İran’a yapılan ambargoların yasadışı olduğunu belirten Mehmanperest, “Bizim bütçemizin aleyhine yapılan bütün ambargolar yasadışıdır. Amerika ve batılı ülkelerin bahanesi nükleer faaliyetlerdir. Nükleer faaliyetlerin tamamı yasal çerçevededir. Amerikalıların bahanesi İran’ın nükleer faaliyetleriyse, İran 32 yıldır ambargo altında. Bizim nükleer faaliyette bulunmadığımız zamanlarda da onlar ambargo uyguluyordu. Biz bir anlaşma yaparsak onlar insan haklarını ortaya atacaklar. İnsan haklarında da bir anlaşma yaparsak, seçimleri bahane edecekler. Demokrasi de aynı zamanda seçimde de anlaşırsak, siz toplumda eş cinselleri rahat bırakmıyorsunuz diye gündeme getirecekler. Bir herhangi bir ambargoyu doğru olarak bulmuyoruz. Ama bağımsızlık ve ambargonun kaldırılmasında bir tercih aşamasına gelirsek, bağımsızlık seçimimizdir. Bu baskıyı bir fırsat olarak değerlendiriyoruz. Hızlı bir şekilde gelişmekteyiz. Amerika’nın ambargoları çoğaldıkça gelişmeleriz o derecede hızlandıracaktır. Biz Amerikalılara teşekkür etmeliyiz” dedi.

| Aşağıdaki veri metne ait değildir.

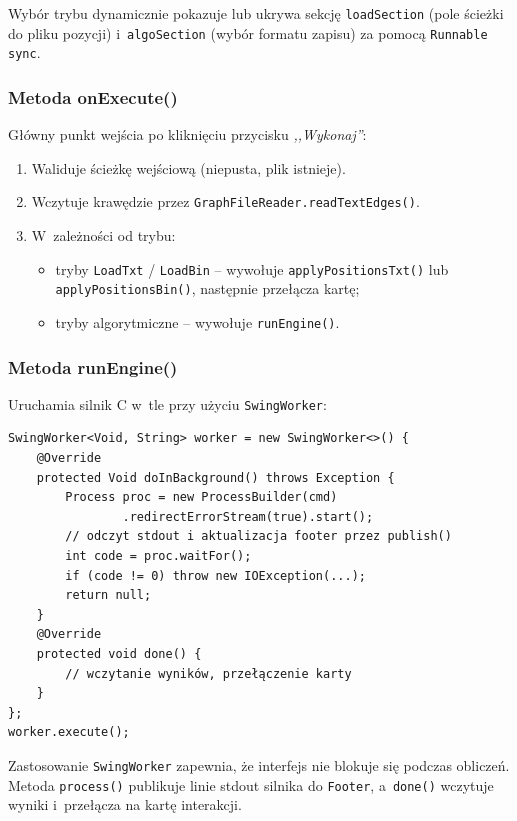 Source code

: \documentclass[12pt]{article}
\begin{document}
Wybór trybu dynamicznie pokazuje lub ukrywa sekcję \texttt{loadSection}
(pole ścieżki do pliku pozycji) i~\texttt{algoSection} (wybór formatu zapisu)
za pomocą \texttt{Runnable sync}.

\subsubsection{Metoda onExecute()}

Główny punkt wejścia po kliknięciu przycisku \emph{,,Wykonaj''}:
\begin{enumerate}
    \item Waliduje ścieżkę wejściową (niepusta, plik istnieje).
    \item Wczytuje krawędzie przez \texttt{GraphFileReader.readTextEdges()}.
    \item W~zależności od trybu:
    \begin{itemize}
        \item tryby \texttt{LoadTxt} / \texttt{LoadBin} -- wywołuje
              \texttt{applyPositionsTxt()} lub \texttt{applyPositionsBin()},
              następnie przełącza kartę;
        \item tryby algorytmiczne -- wywołuje \texttt{runEngine()}.
    \end{itemize}
\end{enumerate}

\subsubsection{Metoda runEngine()}

Uruchamia silnik C w~tle przy użyciu \texttt{SwingWorker}:

\begin{lstlisting}
SwingWorker<Void, String> worker = new SwingWorker<>() {
    @Override
    protected Void doInBackground() throws Exception {
        Process proc = new ProcessBuilder(cmd)
                .redirectErrorStream(true).start();
        // odczyt stdout i aktualizacja footer przez publish()
        int code = proc.waitFor();
        if (code != 0) throw new IOException(...);
        return null;
    }
    @Override
    protected void done() {
        // wczytanie wyników, przełączenie karty
    }
};
worker.execute();
\end{lstlisting}

Zastosowanie \texttt{SwingWorker} zapewnia, że interfejs nie blokuje się
podczas obliczeń. Metoda \texttt{process()} publikuje linie stdout silnika
do \texttt{Footer}, a~\texttt{done()} wczytuje wyniki i~przełącza na kartę
interakcji.
\end{document}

“BU FÜZELERİN AMACI İSRAİL’İ KORUMAK”

Mehmanperest, Türkiye’ye kurulacak olan Patriot füzeleriyle ilgili de askeri yetkililer arasında bazı tedirginlikler olduğunu söyledi. “İran’a bir saldırı olması için teşvikler var” diyen Mehmanperest, şunları söyledi;
“Sürekli İsrail ve Amerikalı yetkililer askeri seçeneğin masada olduğunu söyleniyor. Askeri yetkililer bütün ihtimalleri göz önüne alıyor. İsrail yada batı ülkeleri İran’a saldırırsa ve İran buna cevap vermek isterse, bu füzelerle bunu engellemek istiyorlar. Bu füzelerin kurulmasının asıl amacı İsrail’i korumak. Batılı ülkelerin Irak ve Afganistan’da bulunduğu dönemlerde iyi bir tecrübeleri yok. Kontrol Türkiye’nin elinde değil NATO’nun elinde olacak. İki ülkenin yetkilileri bu konu hakkında çalışması lazım. İlişkilerimiz çok iyi. Ekonomik ve siyasi ilişkilerde güzel bir tablo oluşmuş durumda. Güvenlik açısından gelişmiş bir ilişkimiz var. Birbirimize yardım ettiğimizde sorunlarımızı hızlıca çözebiliriz. Daha çok konuşmamız gerekiyor.”

“YABANCI GÜÇLERİN BURADA BULUNMASINI TEHDİT OLARAK GÖRÜYORUZ”

Yapılan askeri tatbikatların caydırıcı nitelikte olduğunu söyleyen Mehmanperest, “Bugünkü dünyada birini kendisini savunabilmeli ki güçlü olsun. Saygılı ve iyi bir insan olmanıza rağmen size saldırmayacakları anlamına gelmez. Bunun örneği Filistin halkı. İsrail, Filistin’e zayıf olduğu için saldırıyor. Biz hazırız ki bölgenin emniyetini bölge ülkeleriyle birlikte sağlayalım. Tam tersi biz yabancı güçlerin burada bulunmasını bir tehdit olarak görüyoruz. Bizim savunma gücümüz olmasaydı saldırı ihtimali daha mı fazla olacaktı? Herhangi biri saldırı girişiminde bulunmak istiyorsa, bir kar zarar analizi yapıyor. Bir analiz yapıyor. Neler elde edecek, neler kaybedecek. Eğer kaybı çoksa hiçbir zaman saldırıya teşebbüs etmez. İran’da yapılan bu tatbikatlar caydırıcı niteliktedir. Akıl dışı bir saldırı düşüncesi varsa, çok büyük bir zarara uğrayacaktır. Bizim bölgemizde saldırı ihtimali düşük oluyor” dedi.

“SURİYE HALKININ CANI BİZİM İÇİN ÇOK ÖNEMLİDİR”

Suriye’ye yapılan insani yardımlar hakkında da konuşan Mehmanperest, “Baskı altında olan halklara yardım etmek bizim ülkemizin en temel isteğidir. Daha öncede bahsettiğim gibi bir tanesi Suriye’ye olan insani yardımlardır. Biz İran İslam Cumhuriyeti devriminin ardından yaklaşık 33 yıl boyunca 3 milyon Afgan halkına yardım ettik ve barındırdık. Yine aynı şekilde uzun yıllar boyunca 2 milyon ırak halkını barındırdık. Bizim ülkemiz her zaman acı çekmiş ve zulüm görmüş halklara yardıma hazırdır. 33 yıldır Filistin halkının yanındayız. İslam cumhuriyeti olmasaydı, Filistin kendini savunamazdı. Suriye halkının canı bizim için çok önemlidir. İnsani yardımlar çok önemli. Bu çatışmalar dursun ki halk daha fazla zarar görmesin. Ülkelerin çabaları bu çatışmaları durdurmaya yönelik olmalıdır. Tabi ki insani yardımlar yapılmalıdır” dedi.